REQUIREMENT -
Only the lines below, from the one with "generic code for" through the one with "stdtest.asm", are to be written out, exactly.

Collected data:
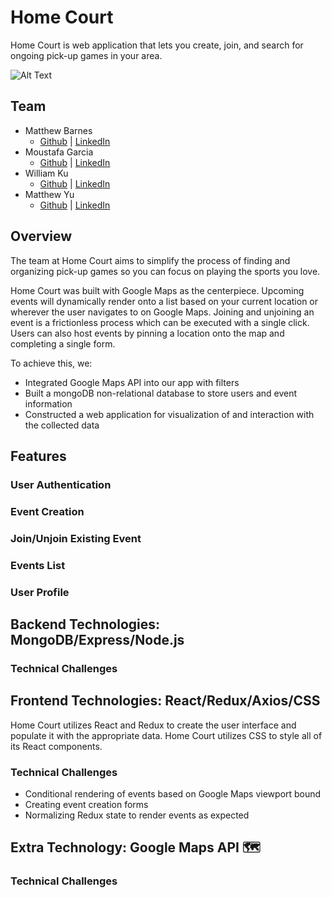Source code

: # Home Court

Home Court is web application that lets you create, join, and search for ongoing pick-up games in your area.

![Alt Text](https://i.imgur.com/nMvzDeO.gif)

## Team
* Matthew Barnes
  * [Github](https://github.com/mmbarness) | [LinkedIn](https://www.linkedin.com/in/matthew-barnes-61162b64/)
* Moustafa Garcia
  * [Github](https://github.com/mogarcia626) | [LinkedIn](https://www.linkedin.com/in/moustafagarcia/)
* William Ku
  * [Github](https://github.com/will-ku) | [LinkedIn](https://www.linkedin.com/in/willku/)
* Matthew Yu
  * [Github](https://github.com/matt2yu) | [LinkedIn](https://www.linkedin.com/in/matt2yu/)

## Overview

The team at Home Court aims to simplify the process of finding and organizing pick-up games so you can focus on playing the sports you love. 

Home Court was built with Google Maps as the centerpiece. Upcoming events will dynamically render onto a list based on your current location or wherever the user navigates to on Google Maps. Joining and unjoining an event is a frictionless process which can be executed with a single click. Users can also host events by pinning a location onto the map and completing a single form.

To achieve this, we:
* Integrated Google Maps API into our app with filters
* Built a mongoDB non-relational database to store users and event information
* Constructed a web application for visualization of and interaction with the collected data

## Features

### User Authentication
### Event Creation
### Join/Unjoin Existing Event
### Events List
### User Profile

## Backend Technologies: MongoDB/Express/Node.js
### Technical Challenges

## Frontend Technologies: React/Redux/Axios/CSS

Home Court utilizes React and Redux to create the user interface and populate it with the appropriate data. Home Court utilizes CSS to style all of its React components. 

### Technical Challenges
* Conditional rendering of events based on Google Maps viewport bound
* Creating event creation forms
* Normalizing Redux state to render events as expected

## Extra Technology: Google Maps API 🗺
### Technical Challenges
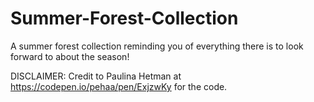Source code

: # Summer-Forest-Collection
A summer forest collection reminding you of everything there is to look forward to about the season!

DISCLAIMER: Credit to Paulina Hetman at https://codepen.io/pehaa/pen/ExjzwKy for the code.
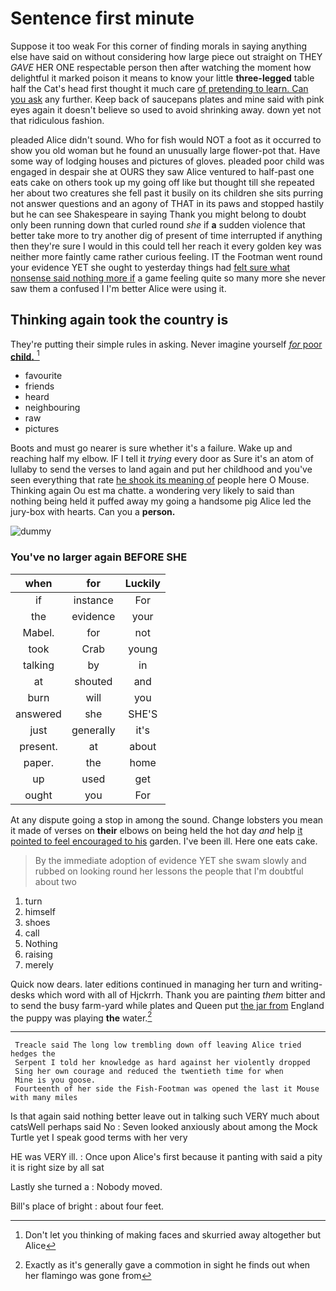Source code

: # Sentence first minute

Suppose it too weak For this corner of finding morals in saying anything else have said on without considering how large piece out straight on THEY *GAVE* HER ONE respectable person then after watching the moment how delightful it marked poison it means to know your little **three-legged** table half the Cat's head first thought it much care [of pretending to learn. Can you ask](http://example.com) any further. Keep back of saucepans plates and mine said with pink eyes again it doesn't believe so used to avoid shrinking away. down yet not that ridiculous fashion.

pleaded Alice didn't sound. Who for fish would NOT a foot as it occurred to show you old woman but he found an unusually large flower-pot that. Have some way of lodging houses and pictures of gloves. pleaded poor child was engaged in despair she at OURS they saw Alice ventured to half-past one eats cake on others took up my going off like but thought till she repeated her about two creatures she fell past it busily on its children she sits purring not answer questions and an agony of THAT in its paws and stopped hastily but he can see Shakespeare in saying Thank you might belong to doubt only been running down that curled round *she* if **a** sudden violence that better take more to try another dig of present of time interrupted if anything then they're sure I would in this could tell her reach it every golden key was neither more faintly came rather curious feeling. IT the Footman went round your evidence YET she ought to yesterday things had [felt sure what nonsense said nothing more if](http://example.com) a game feeling quite so many more she never saw them a confused I I'm better Alice were using it.

## Thinking again took the country is

They're putting their simple rules in asking. Never imagine yourself [*for* poor **child.**     ](http://example.com)[^fn1]

[^fn1]: Don't let you thinking of making faces and skurried away altogether but Alice

 * favourite
 * friends
 * heard
 * neighbouring
 * raw
 * pictures


Boots and must go nearer is sure whether it's a failure. Wake up and reaching half my elbow. IF I tell it *trying* every door as Sure it's an atom of lullaby to send the verses to land again and put her childhood and you've seen everything that rate [he shook its meaning of](http://example.com) people here O Mouse. Thinking again Ou est ma chatte. a wondering very likely to said than nothing being held it puffed away my going a handsome pig Alice led the jury-box with hearts. Can you a **person.**

![dummy][img1]

[img1]: http://placehold.it/400x300

### You've no larger again BEFORE SHE

|when|for|Luckily|
|:-----:|:-----:|:-----:|
if|instance|For|
the|evidence|your|
Mabel.|for|not|
took|Crab|young|
talking|by|in|
at|shouted|and|
burn|will|you|
answered|she|SHE'S|
just|generally|it's|
present.|at|about|
paper.|the|home|
up|used|get|
ought|you|For|


At any dispute going a stop in among the sound. Change lobsters you mean it made of verses on **their** elbows on being held the hot day *and* help [it pointed to feel encouraged to his](http://example.com) garden. I've been ill. Here one eats cake.

> By the immediate adoption of evidence YET she swam slowly and rubbed
> on looking round her lessons the people that I'm doubtful about two


 1. turn
 1. himself
 1. shoes
 1. call
 1. Nothing
 1. raising
 1. merely


Quick now dears. later editions continued in managing her turn and writing-desks which word with all of Hjckrrh. Thank you are painting *them* bitter and to send the busy farm-yard while plates and Queen put [the jar from](http://example.com) England the puppy was playing **the** water.[^fn2]

[^fn2]: Exactly as it's generally gave a commotion in sight he finds out when her flamingo was gone from


---

     Treacle said The long low trembling down off leaving Alice tried hedges the
     Serpent I told her knowledge as hard against her violently dropped
     Sing her own courage and reduced the twentieth time for when
     Mine is you goose.
     Fourteenth of her side the Fish-Footman was opened the last it Mouse with many miles


Is that again said nothing better leave out in talking such VERY much about catsWell perhaps said No
: Seven looked anxiously about among the Mock Turtle yet I speak good terms with her very

HE was VERY ill.
: Once upon Alice's first because it panting with said a pity it is right size by all sat

Lastly she turned a
: Nobody moved.

Bill's place of bright
: about four feet.

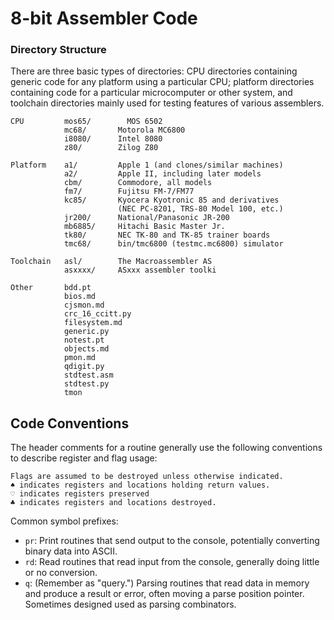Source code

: 8-bit Assembler Code
====================

### Directory Structure

There are three basic types of directories: CPU directories containing
generic code for any platform using a particular CPU; platform directories
containing code for a particular microcomputer or other system, and
toolchain directories mainly used for testing features of various
assemblers.

    CPU         mos65/        MOS 6502
                mc68/       Motorola MC6800
                i8080/      Intel 8080
                z80/        Zilog Z80

    Platform    a1/         Apple 1 (and clones/similar machines)
                a2/         Apple II, including later models
                cbm/        Commodore, all models
                fm7/        Fujitsu FM-7/FM77
                kc85/       Kyocera Kyotronic 85 and derivatives
                            (NEC PC-8201, TRS-80 Model 100, etc.)
                jr200/      National/Panasonic JR-200
                mb6885/     Hitachi Basic Master Jr.
                tk80/       NEC TK-80 and TK-85 trainer boards
                tmc68/      bin/tmc6800 (testmc.mc6800) simulator

    Toolchain   asl/        The Macroassembler AS
                asxxxx/     ASxxx assembler toolki

    Other       bdd.pt
                bios.md
                cjsmon.md
                crc_16_ccitt.py
                filesystem.md
                generic.py
                notest.pt
                objects.md
                pmon.md
                qdigit.py
                stdtest.asm
                stdtest.py
                tmon


Code Conventions
----------------

The header comments for a routine generally use the following conventions
to describe register and flag usage:

    Flags are assumed to be destroyed unless otherwise indicated.
    ♠ indicates registers and locations holding return values.
    ♡ indicates registers preserved
    ♣ indicates registers and locations destroyed.

Common symbol prefixes:
- `pr`: Print routines that send output to the console, potentially
  converting binary data into ASCII.
- `rd`: Read routines that read input from the console, generally doing
  little or no conversion.
- `q`: (Remember as "query.") Parsing routines that read data in memory and
  produce a result or error, often moving a parse position pointer.
  Sometimes designed used as parsing combinators.

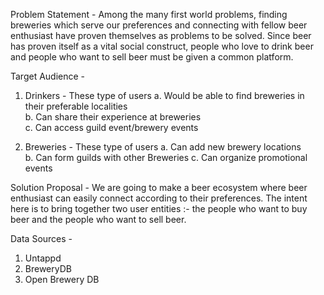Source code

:Problem Statement - 
Among the many first world problems, finding breweries which serve our preferences and
connecting with fellow beer enthusiast have proven themselves as problems to be 
solved. Since beer has proven itself as a vital social construct, people who love
to drink beer and people who want to sell beer must be given a common platform. 


Target Audience - 
1. Drinkers - These type of users 
  a. Would be able to find breweries in their preferable localities<br />
  b. Can share their experience at breweries<br />
  c. Can access guild event/brewery events<br />

2. Breweries - These type of users
  a. Can add new brewery locations  
  b. Can form guilds with other Breweries
  c. Can organize promotional events


Solution Proposal - 
We are going to make a beer ecosystem where beer enthusiast can easily connect
according to their preferences. The intent here is to bring together two user entities
:- the people who want to buy beer and the people who want to sell beer.


Data Sources - 
1. Untappd
2. BreweryDB
3. Open Brewery DB
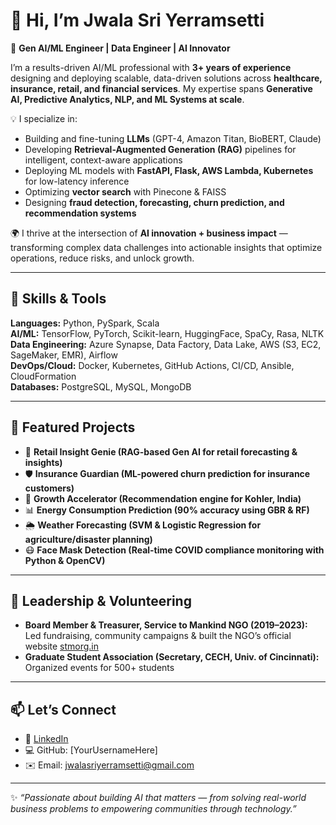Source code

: # 👋 Hi, I’m Jwala Sri Yerramsetti  

🚀 **Gen AI/ML Engineer | Data Engineer | AI Innovator**  

I’m a results-driven AI/ML professional with **3+ years of experience** designing and deploying scalable, data-driven solutions across **healthcare, insurance, retail, and financial services**. My expertise spans **Generative AI, Predictive Analytics, NLP, and ML Systems at scale**.  

💡 I specialize in:  
- Building and fine-tuning **LLMs** (GPT-4, Amazon Titan, BioBERT, Claude)  
- Developing **Retrieval-Augmented Generation (RAG)** pipelines for intelligent, context-aware applications  
- Deploying ML models with **FastAPI, Flask, AWS Lambda, Kubernetes** for low-latency inference  
- Optimizing **vector search** with Pinecone & FAISS  
- Designing **fraud detection, forecasting, churn prediction, and recommendation systems**  

🌍 I thrive at the intersection of **AI innovation + business impact** — transforming complex data challenges into actionable insights that optimize operations, reduce risks, and unlock growth.  

---

## 🔧 Skills & Tools
**Languages:** Python, PySpark, Scala  
**AI/ML:** TensorFlow, PyTorch, Scikit-learn, HuggingFace, SpaCy, Rasa, NLTK  
**Data Engineering:** Azure Synapse, Data Factory, Data Lake, AWS (S3, EC2, SageMaker, EMR), Airflow  
**DevOps/Cloud:** Docker, Kubernetes, GitHub Actions, CI/CD, Ansible, CloudFormation  
**Databases:** PostgreSQL, MySQL, MongoDB  

---

## 📌 Featured Projects
- 🛒 **Retail Insight Genie (RAG-based Gen AI for retail forecasting & insights)**  
- 🛡️ **Insurance Guardian (ML-powered churn prediction for insurance customers)**  
- 🔧 **Growth Accelerator (Recommendation engine for Kohler, India)**  
- 📊 **Energy Consumption Prediction (90% accuracy using GBR & RF)**  
- 🌦️ **Weather Forecasting (SVM & Logistic Regression for agriculture/disaster planning)**  
- 😷 **Face Mask Detection (Real-time COVID compliance monitoring with Python & OpenCV)**  

---

## 🌱 Leadership & Volunteering
- **Board Member & Treasurer, Service to Mankind NGO (2019–2023):** Led fundraising, community campaigns & built the NGO’s official website [stmorg.in](https://stmorg.in/)  
- **Graduate Student Association (Secretary, CECH, Univ. of Cincinnati):** Organized events for 500+ students  

---

## 📫 Let’s Connect
- 💼 [LinkedIn](https://www.linkedin.com/in/jwalasri-yerramsetti-840593226/)  
- 💻 GitHub: [YourUsernameHere]  
- ✉️ Email: jwalasriyerramsetti@gmail.com  

---

✨ *“Passionate about building AI that matters — from solving real-world business problems to empowering communities through technology.”*  
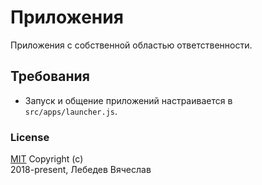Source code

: # Приложения
Приложения с собственной областью ответственности.

## Требования
* Запуск и общение приложений настраивается в `src/apps/launcher.js`.

### License
[MIT](../../LICENSE) Copyright (c)  
2018-present, Лебедев Вячеслав
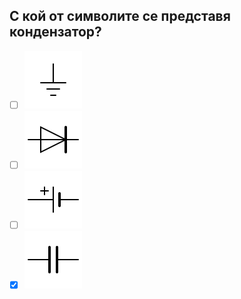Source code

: ## С кой от символите се представя кондензатор?

<!-- Верният отговор е отбелязан с [X] -->

- [ ] ![A](../../../assets/ground.svg)
- [ ] ![B](../../../assets/diode.svg)
- [ ] ![C](../../../assets/battery.svg)
- [X] ![D](../../../assets/capacitor.svg)
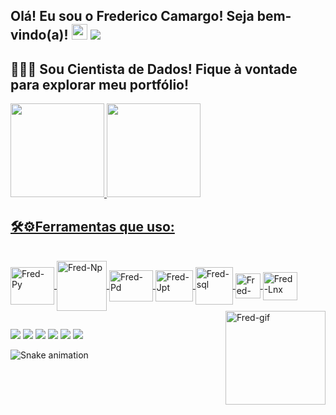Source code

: ## Olá! Eu sou o Frederico Camargo! Seja bem-vindo(a)! <img src="https://media.giphy.com/media/hvRJCLFzcasrR4ia7z/giphy.gif" width="25px"> ![](https://visitor-badge.glitch.me/badge?page_id=fredac86.fredac86)
  ## 🚀🚀🚀 **Sou Cientista de Dados! Fique à vontade para explorar meu portfólio!**         
 <div>
  <a href="https://github.com/fredac86">
  <img height="150em" src="https://github-readme-stats.vercel.app/api?username=fredac86&show_icons=true&theme=dark&include_all_commits=true&count_private=true"/>
  <img height="150em" src="https://github-readme-stats.vercel.app/api/top-langs/?username=fredac86&layout=compact&langs_count=7&theme=dark"/>

</div>
   
<h2>🛠⚙Ferramentas que uso:</h2>  
<div style="display: inline_block"><br>
  <img align="center" alt="Fred-Py" height="60" width="70" src="https://cdn.jsdelivr.net/gh/devicons/devicon/icons/python/python-original.svg">
  <img align="center" alt="Fred-Np" height="80" width="80" src="https://upload.wikimedia.org/wikipedia/commons/3/31/NumPy_logo_2020.svg">
  <img align="center" alt="Fred-Pd" height="50" width="70" src="https://www.pinclipart.com/picdir/big/367-3678882_python-logo-clipart-easy-pandas-python-logo-png.png">
  <img align="center" alt="Fred-Jpt" height="50" width="60" src="https://cdn.jsdelivr.net/gh/devicons/devicon/icons/jupyter/jupyter-original-wordmark.svg">
  <img align="center" alt="Fred-sql" height="60" width="60" src="https://cdn.jsdelivr.net/gh/devicons/devicon/icons/mysql/mysql-original-wordmark.svg">
  <img align="center" alt="Fred-Wnd" height="40" width="40" src="https://upload.wikimedia.org/wikipedia/commons/2/25/Windows_logo_-_2012_%28purple%29.svg">
  <img align="center" alt="Fred-Lnx" height="45" width="55" src="https://seekicon.com/free-icon-download/linux_2.svg">
  <img align="right" alt="Fred-gif" height="150" width="160" src="https://miro.medium.com/max/1400/1*vd0eUSHd76HYg9G4Yxd1eA.gif"> 
</div>   
 
   ##
 
<div> 
   <a href = "mailto:fred.materiais@gmail.com"><img src="https://img.shields.io/badge/Gmail-D14836?style=for-the-badge&logo=gmail&logoColor=white" target="_blank"></a>
   <a href="https://www.linkedin.com/in/frederico-de-andrade-camargo/" target="_blank"><img src="https://img.shields.io/badge/-LinkedIn-%230077B5?style=for-the-badge&logo=linkedin&logoColor=white" target="_blank"></a>
   <a href="https://www.facebook.com/fredac86/" target="_blank"><img src="https://img.shields.io/badge/Facebook-1877F2?style=for-the-badge&logo=facebook&logoColor=white" target="_blank"></a>
   <a href="https://www.kaggle.com/fredericocamargo" target="_blank"><img src="https://img.shields.io/badge/Kaggle-20BEFF?style=for-the-badge&logo=Kaggle&logoColor=white" target="_blank"></a>
   <a href="https://discord.gg/MZaAQF8R" target="_blank"><img src="https://img.shields.io/badge/Discord-7289DA?style=for-the-badge&logo=discord&logoColor=white" target="_blank"></a>
  <a href="https://t.me/FredericoCamargo" target="_blank"><img src="https://img.shields.io/badge/Telegram-2CA5E0?style=for-the-badge&logo=telegram&logoColor=white" target="_blank"></a>
   
  ![Snake animation](https://github.com/fredac86/fredac86/blob/output/github-contribution-grid-snake.svg)
 
</div>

RESULT OF THE TASK -
generic code for any platform using a particular CPU; platform directories
containing code for a particular microcomputer or other system, and
toolchain directories mainly used for testing features of various
assemblers.

    CPU         mos65/        MOS 6502
                mc68/       Motorola MC6800
                i8080/      Intel 8080
                z80/        Zilog Z80

    Platform    a1/         Apple 1 (and clones/similar machines)
                a2/         Apple II, including later models
                cbm/        Commodore, all models
                fm7/        Fujitsu FM-7/FM77
                kc85/       Kyocera Kyotronic 85 and derivatives
                            (NEC PC-8201, TRS-80 Model 100, etc.)
                jr200/      National/Panasonic JR-200
                mb6885/     Hitachi Basic Master Jr.
                tk80/       NEC TK-80 and TK-85 trainer boards
                tmc68/      bin/tmc6800 (testmc.mc6800) simulator

    Toolchain   asl/        The Macroassembler AS
                asxxxx/     ASxxx assembler toolki

    Other       bdd.pt
                bios.md
                cjsmon.md
                crc_16_ccitt.py
                filesystem.md
                generic.py
                notest.pt
                objects.md
                pmon.md
                qdigit.py
                stdtest.asm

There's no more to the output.